Here is the code, the PARDISO solver is fast, but painful to code.  I know it is a simple error, but I need to get a full printout and work through all the stages.  I fixed for the 1 index and the a(I,j) elements - I had trouble getting the search to work in FINDNODE so I did a quick and dirty and need to go back to it.

 

JMN

 

0 Kudos
mecej4
Honored Contributor III
1,089 Views

JMN: Initialization of local variables follows slightly different conventions in Fortran as compared to C/C++. In Fortran, a declaration such as

     INTEGER :: NNZ = 0

(where NNZ is a local variable) sets the specified value only at the start of program execution. If the subprogram containing this declaration is entered a second time, at that time NNZ will have the last assigned value during the previous execution of the subprogram, and not 0. This is the main reason that the binary search code failed.

You have errors in the part of the code that forms the IA, JA, VA arrays for the CSR representation of the matrix. Examine the printed IA, JA, VA values to see.

If the integer type arguments that you pass to PARDISO are 8-byte integers, you should either call PARDISO_64 or provide an interface so that the correct subroutine call can be made. I don't think that you will need 8-byte integers as indices for pipes, tanks, etc., unless you aim to analyze networks with billions of nodes.

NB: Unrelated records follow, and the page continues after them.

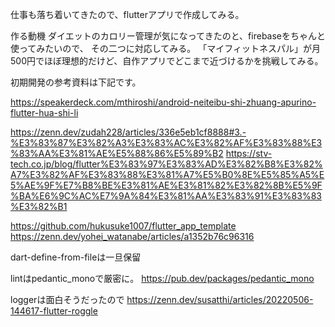 仕事も落ち着いてきたので、flutterアプリで作成してみる。

作る動機
ダイエットのカロリー管理が気になってきたのと、firebaseをちゃんと使ってみたいので、
その二つに対応してみる。
「マイフィットネスパル」が月500円でほぼ理想的だけど、自作アプリでどこまで近づけるかを挑戦してみる。

初期開発の参考資料は下記です。

https://speakerdeck.com/mthiroshi/android-neiteibu-shi-zhuang-apurino-flutter-hua-shi-li

https://zenn.dev/zudah228/articles/336e5eb1cf8888#3.-%E3%83%87%E3%82%A3%E3%83%AC%E3%82%AF%E3%83%88%E3%83%AA%E3%81%AE%E5%88%86%E5%89%B2
https://stv-tech.co.jp/blog/flutter%E3%83%97%E3%83%AD%E3%82%B8%E3%82%A7%E3%82%AF%E3%83%88%E3%81%A7%E5%B0%8E%E5%85%A5%E5%AE%9F%E7%B8%BE%E3%81%AE%E3%81%82%E3%82%8B%E5%9F%BA%E6%9C%AC%E7%9A%84%E3%81%AA%E3%83%91%E3%83%83%E3%82%B1

https://github.com/hukusuke1007/flutter_app_template
https://zenn.dev/yohei_watanabe/articles/a1352b76c96316

dart-define-from-fileは一旦保留

lintはpedantic_monoで厳密に。
https://pub.dev/packages/pedantic_mono

loggerは面白そうだったので
https://zenn.dev/susatthi/articles/20220506-144617-flutter-roggle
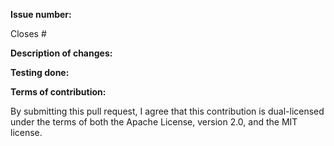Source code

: <!--
Tips:
- Please read CONTRIBUTING.md to understand our process and our requests for PRs.
- Please file an issue before creating a PR so we can discuss the change and confirm it's not already being worked on.
-->

**Issue number:**

Closes #

**Description of changes:**



**Testing done:**



**Terms of contribution:**

By submitting this pull request, I agree that this contribution is dual-licensed under the terms of both the Apache License, version 2.0, and the MIT license.

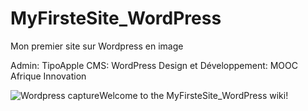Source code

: # MyFirsteSite_WordPress
Mon premier site sur Wordpress en image

Admin: TipoApple
CMS: WordPress
Design et Développement: MOOC Afrique Innovation

![Wordpress capture](http://www5.0zz0.com/2015/09/02/14/129841143.jpg)Welcome to the MyFirsteSite_WordPress wiki!

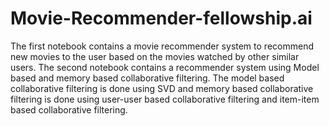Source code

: # Movie-Recommender-fellowship.ai

The first notebook contains a movie recommender system to recommend new movies to the user based on the movies watched by other similar users.
The second notebook contains a recommender system using Model based and memory based collaborative filtering. The model based collaborative filtering is done using SVD and memory based collaborative filtering is done using user-user based collaborative filtering and item-item based collaborative filtering.
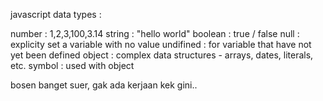 javascript data types :

number : 1,2,3,100,3.14
string : "hello world"
boolean : true / false
null : explicity set a variable with no value
undifined : for variable that have not yet been defined
object : complex data structures - arrays, dates, literals, etc.
symbol : used with object


bosen banget suer, gak ada kerjaan kek gini..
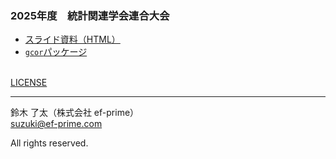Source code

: ### 2025年度　統計関連学会連合大会
- [スライド資料（HTML）](jfssa2025_slide.html)
- [`gcor`パッケージ](https://github.com/r-suzuki/gcor)

\
[LICENSE](../LICENSE.txt)

---
鈴木 了太（株式会社 ef-prime）\
suzuki@ef-prime.com

All rights reserved.

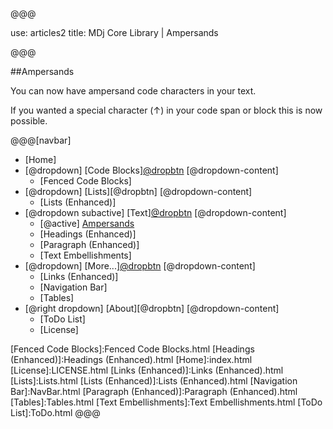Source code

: @@@

use: articles2
title: MDj Core Library | Ampersands

@@@


##Ampersands

You can now have ampersand code characters in your text.

If you wanted a special character (&uarr;) in your code span or block
this is now possible.



@@@[navbar]
- [Home]
- [@dropdown] [Code Blocks][@dropbtn](#)
[@dropdown-content]
    - [Fenced Code Blocks]
- [@dropdown] [Lists][@dropbtn]
[@dropdown-content]
    - [Lists (Enhanced)]
- [@dropdown subactive] [Text][@dropbtn](#)
[@dropdown-content]
    - [@active] [Ampersands](#)
    - [Headings (Enhanced)]
    - [Paragraph (Enhanced)]
    - [Text Embellishments]
- [@dropdown] [More...][@dropbtn](#)
[@dropdown-content]
    - [Links (Enhanced)]
    - [Navigation Bar]
    - [Tables]
- [@right dropdown] [About][@dropbtn]
[@dropdown-content]
    - [ToDo List]
    - [License]


[About]:About.html
[Ampersands]:Ampersands.html
[Fenced Code Blocks]:Fenced Code Blocks.html
[Headings (Enhanced)]:Headings (Enhanced).html
[Home]:index.html
[License]:LICENSE.html
[Links (Enhanced)]:Links (Enhanced).html
[Lists]:Lists.html
[Lists (Enhanced)]:Lists (Enhanced).html
[Navigation Bar]:NavBar.html
[Paragraph (Enhanced)]:Paragraph (Enhanced).html
[Tables]:Tables.html
[Text Embellishments]:Text Embellishments.html
[ToDo List]:ToDo.html
@@@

Here is corrected source code. The code for computing the F() array is missing. Obviously, you wanted to fix existing bugs before proceeding.

When you post updated source code, please do not revert to using a dot (=period) to refer to components of derived type variables, even though the Intel compiler lets you do so and that may be your personal stylistic preference. Instead, please use the standard % operator. I use other compilers in addition to IFort to debug programs, and non-standard code (i.e., with '.' used in place of '%') cannot then be checked with other compilers which do not accept a period with this meaning. It is fairly easy to convert '%' to '.', but the reverse is not, since operators such as .EQ., etc., contain dots, as do real numbers.

 

0 Kudos
JohnNichols
Valued Contributor III
1,089 Views

Dear mecej4:

I will fix all the % - apologies, I should have done that it already.

Thanks for the comments.  I am starting to think I need to write a separate routine that takes an square array and turns it into the Pardiso solver.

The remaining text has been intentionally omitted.